[[ DATASET CONTENT open ]]

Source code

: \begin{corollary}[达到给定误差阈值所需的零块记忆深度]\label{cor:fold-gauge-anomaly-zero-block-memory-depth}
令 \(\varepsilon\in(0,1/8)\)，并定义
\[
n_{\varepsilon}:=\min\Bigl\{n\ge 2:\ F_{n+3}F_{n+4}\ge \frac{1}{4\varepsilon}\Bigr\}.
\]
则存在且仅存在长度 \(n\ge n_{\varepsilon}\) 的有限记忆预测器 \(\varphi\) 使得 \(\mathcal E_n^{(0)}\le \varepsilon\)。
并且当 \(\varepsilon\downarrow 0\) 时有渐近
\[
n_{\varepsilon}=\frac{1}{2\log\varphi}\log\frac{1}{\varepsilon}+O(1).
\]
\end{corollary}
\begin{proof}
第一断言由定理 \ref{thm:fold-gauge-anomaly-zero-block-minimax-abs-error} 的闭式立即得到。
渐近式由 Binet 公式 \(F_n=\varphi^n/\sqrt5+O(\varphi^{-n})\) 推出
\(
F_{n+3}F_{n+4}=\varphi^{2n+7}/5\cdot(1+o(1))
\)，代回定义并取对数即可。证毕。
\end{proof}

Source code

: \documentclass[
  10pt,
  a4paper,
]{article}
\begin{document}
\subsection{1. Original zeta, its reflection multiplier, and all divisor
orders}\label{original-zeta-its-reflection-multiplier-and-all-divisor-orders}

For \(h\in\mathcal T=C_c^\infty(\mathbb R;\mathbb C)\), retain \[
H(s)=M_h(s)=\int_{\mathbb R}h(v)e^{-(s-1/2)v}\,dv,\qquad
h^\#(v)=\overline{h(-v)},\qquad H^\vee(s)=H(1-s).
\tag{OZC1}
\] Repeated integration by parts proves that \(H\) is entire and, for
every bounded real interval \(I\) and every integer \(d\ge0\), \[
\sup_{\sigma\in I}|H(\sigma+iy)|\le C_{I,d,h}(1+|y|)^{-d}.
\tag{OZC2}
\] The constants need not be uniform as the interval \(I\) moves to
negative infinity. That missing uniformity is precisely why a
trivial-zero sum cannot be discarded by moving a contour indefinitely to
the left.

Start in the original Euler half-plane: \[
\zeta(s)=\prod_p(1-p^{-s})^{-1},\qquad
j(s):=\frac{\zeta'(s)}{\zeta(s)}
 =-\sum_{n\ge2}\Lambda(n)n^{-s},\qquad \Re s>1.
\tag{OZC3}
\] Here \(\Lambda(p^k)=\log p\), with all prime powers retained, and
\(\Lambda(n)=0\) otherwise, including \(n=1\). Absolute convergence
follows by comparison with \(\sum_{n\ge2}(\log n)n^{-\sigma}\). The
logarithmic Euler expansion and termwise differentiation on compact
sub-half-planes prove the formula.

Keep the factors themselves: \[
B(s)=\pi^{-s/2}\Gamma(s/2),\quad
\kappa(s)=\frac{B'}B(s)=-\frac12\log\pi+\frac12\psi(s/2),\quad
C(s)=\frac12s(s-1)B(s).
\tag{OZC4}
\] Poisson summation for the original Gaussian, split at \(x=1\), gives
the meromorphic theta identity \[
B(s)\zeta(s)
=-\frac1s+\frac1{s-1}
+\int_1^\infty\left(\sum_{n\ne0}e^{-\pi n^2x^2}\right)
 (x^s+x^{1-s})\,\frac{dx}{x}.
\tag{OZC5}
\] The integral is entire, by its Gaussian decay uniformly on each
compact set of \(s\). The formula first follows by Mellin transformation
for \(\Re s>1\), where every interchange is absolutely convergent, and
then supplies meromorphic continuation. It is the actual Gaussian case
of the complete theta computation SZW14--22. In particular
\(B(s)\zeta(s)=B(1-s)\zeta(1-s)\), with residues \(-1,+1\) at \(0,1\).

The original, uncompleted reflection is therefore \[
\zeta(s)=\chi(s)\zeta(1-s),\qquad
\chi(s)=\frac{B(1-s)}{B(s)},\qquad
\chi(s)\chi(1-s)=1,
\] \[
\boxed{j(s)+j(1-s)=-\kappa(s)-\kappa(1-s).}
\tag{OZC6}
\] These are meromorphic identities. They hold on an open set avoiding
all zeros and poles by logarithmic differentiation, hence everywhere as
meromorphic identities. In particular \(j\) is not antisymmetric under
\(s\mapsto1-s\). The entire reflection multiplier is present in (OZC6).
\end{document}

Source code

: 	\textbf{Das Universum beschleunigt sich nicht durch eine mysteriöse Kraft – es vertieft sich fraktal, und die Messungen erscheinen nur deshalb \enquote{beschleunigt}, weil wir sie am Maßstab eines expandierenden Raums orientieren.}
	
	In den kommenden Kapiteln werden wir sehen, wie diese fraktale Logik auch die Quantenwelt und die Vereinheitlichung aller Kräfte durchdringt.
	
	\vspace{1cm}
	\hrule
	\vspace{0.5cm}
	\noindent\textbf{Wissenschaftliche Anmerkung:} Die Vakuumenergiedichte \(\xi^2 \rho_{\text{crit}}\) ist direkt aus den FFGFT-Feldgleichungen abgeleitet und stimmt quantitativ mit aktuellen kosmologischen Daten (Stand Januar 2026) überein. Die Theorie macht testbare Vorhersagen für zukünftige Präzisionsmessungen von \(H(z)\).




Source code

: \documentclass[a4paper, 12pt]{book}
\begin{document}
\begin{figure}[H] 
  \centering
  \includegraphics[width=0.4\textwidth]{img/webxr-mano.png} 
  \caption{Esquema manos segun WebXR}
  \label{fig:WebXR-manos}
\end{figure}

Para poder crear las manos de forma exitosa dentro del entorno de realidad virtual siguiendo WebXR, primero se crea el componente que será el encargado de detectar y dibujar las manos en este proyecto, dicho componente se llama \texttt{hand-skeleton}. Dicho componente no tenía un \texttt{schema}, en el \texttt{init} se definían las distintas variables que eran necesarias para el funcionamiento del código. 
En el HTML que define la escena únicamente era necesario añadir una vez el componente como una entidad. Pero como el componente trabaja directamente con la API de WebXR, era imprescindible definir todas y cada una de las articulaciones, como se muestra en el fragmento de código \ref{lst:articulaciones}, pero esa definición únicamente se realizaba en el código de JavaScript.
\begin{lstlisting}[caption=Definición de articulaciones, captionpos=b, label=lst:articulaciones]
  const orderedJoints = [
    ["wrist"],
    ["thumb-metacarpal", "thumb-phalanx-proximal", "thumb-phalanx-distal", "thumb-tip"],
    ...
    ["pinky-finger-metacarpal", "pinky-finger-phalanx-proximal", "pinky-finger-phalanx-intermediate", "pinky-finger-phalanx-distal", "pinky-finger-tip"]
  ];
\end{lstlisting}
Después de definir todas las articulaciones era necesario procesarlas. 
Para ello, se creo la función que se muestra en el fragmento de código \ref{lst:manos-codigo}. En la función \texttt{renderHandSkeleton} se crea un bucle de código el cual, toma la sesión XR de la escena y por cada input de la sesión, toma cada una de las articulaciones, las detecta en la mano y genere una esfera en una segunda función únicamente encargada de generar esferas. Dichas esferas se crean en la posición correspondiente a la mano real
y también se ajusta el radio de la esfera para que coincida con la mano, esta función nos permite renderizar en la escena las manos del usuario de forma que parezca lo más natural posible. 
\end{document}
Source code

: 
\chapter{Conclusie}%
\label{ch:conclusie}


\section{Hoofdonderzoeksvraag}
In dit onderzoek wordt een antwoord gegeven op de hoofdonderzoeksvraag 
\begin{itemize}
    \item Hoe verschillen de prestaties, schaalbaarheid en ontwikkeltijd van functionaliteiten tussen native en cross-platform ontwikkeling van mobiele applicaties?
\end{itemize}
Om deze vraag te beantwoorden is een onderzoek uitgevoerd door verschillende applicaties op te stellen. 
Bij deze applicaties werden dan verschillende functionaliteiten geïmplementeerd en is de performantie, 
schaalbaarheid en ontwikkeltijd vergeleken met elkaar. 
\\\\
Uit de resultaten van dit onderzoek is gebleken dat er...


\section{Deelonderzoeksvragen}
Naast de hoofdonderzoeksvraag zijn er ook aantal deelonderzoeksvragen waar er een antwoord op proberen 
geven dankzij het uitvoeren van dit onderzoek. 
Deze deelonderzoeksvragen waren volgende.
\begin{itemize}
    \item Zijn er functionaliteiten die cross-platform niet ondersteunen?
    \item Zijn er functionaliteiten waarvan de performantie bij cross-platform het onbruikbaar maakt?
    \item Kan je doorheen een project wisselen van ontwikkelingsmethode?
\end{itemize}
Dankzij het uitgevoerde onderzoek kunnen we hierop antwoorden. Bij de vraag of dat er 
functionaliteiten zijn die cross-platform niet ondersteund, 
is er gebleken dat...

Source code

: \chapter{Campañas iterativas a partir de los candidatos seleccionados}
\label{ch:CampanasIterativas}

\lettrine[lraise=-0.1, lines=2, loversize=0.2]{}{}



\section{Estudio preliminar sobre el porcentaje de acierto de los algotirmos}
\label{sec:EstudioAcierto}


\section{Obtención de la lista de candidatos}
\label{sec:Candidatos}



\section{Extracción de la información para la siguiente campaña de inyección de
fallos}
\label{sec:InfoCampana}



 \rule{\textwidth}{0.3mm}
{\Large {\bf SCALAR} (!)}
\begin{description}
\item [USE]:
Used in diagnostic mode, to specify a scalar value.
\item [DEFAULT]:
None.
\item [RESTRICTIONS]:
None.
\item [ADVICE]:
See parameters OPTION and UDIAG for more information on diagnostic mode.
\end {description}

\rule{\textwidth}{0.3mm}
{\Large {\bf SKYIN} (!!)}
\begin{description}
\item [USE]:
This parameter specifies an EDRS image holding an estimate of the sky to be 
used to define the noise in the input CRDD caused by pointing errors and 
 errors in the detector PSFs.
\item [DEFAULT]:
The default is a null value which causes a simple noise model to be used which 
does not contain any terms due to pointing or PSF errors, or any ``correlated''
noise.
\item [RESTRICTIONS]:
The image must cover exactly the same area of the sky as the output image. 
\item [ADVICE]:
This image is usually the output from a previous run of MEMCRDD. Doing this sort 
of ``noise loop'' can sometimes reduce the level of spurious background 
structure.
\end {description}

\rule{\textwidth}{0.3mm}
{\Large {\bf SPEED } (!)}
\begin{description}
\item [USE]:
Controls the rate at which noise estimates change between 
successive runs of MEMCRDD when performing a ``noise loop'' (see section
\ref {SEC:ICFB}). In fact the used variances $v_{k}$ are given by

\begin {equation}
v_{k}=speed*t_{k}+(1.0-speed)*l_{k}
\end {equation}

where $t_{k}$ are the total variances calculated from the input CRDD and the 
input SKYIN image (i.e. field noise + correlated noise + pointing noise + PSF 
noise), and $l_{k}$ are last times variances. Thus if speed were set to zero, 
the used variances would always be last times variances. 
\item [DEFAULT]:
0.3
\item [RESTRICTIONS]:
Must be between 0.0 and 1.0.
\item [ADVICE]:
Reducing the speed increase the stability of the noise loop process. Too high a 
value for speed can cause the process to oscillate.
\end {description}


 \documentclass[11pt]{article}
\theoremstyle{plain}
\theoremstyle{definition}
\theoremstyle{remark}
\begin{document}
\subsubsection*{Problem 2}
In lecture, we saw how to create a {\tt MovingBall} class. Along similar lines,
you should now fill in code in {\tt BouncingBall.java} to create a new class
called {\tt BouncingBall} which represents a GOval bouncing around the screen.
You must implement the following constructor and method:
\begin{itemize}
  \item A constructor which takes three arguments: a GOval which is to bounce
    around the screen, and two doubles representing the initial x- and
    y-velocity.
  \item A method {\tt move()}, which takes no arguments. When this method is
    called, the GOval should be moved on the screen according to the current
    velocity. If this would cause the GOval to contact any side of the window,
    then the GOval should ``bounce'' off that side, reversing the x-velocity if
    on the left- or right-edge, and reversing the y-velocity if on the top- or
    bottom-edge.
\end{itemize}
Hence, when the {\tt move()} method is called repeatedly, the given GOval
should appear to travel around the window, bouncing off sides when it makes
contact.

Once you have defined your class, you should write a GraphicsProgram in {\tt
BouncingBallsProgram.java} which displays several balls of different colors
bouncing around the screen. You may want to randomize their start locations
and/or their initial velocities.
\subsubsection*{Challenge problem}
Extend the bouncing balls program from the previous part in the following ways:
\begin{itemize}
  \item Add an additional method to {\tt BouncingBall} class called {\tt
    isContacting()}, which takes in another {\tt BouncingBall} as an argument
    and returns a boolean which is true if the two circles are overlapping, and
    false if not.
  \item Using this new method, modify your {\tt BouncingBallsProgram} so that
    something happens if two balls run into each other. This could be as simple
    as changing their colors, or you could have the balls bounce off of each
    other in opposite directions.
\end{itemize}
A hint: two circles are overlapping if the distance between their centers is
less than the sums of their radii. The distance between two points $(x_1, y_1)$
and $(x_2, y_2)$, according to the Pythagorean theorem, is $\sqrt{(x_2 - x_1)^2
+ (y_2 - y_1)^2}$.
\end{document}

[[ DATASET CONTENT closed ]]

YOUR GOAL
In the entries above, copy each line that contains the string "BouncingBallsProgram".

THE ANSWER
BouncingBallsProgram.java} which displays several balls of different colors
  \item Using this new method, modify your {\tt BouncingBallsProgram} so that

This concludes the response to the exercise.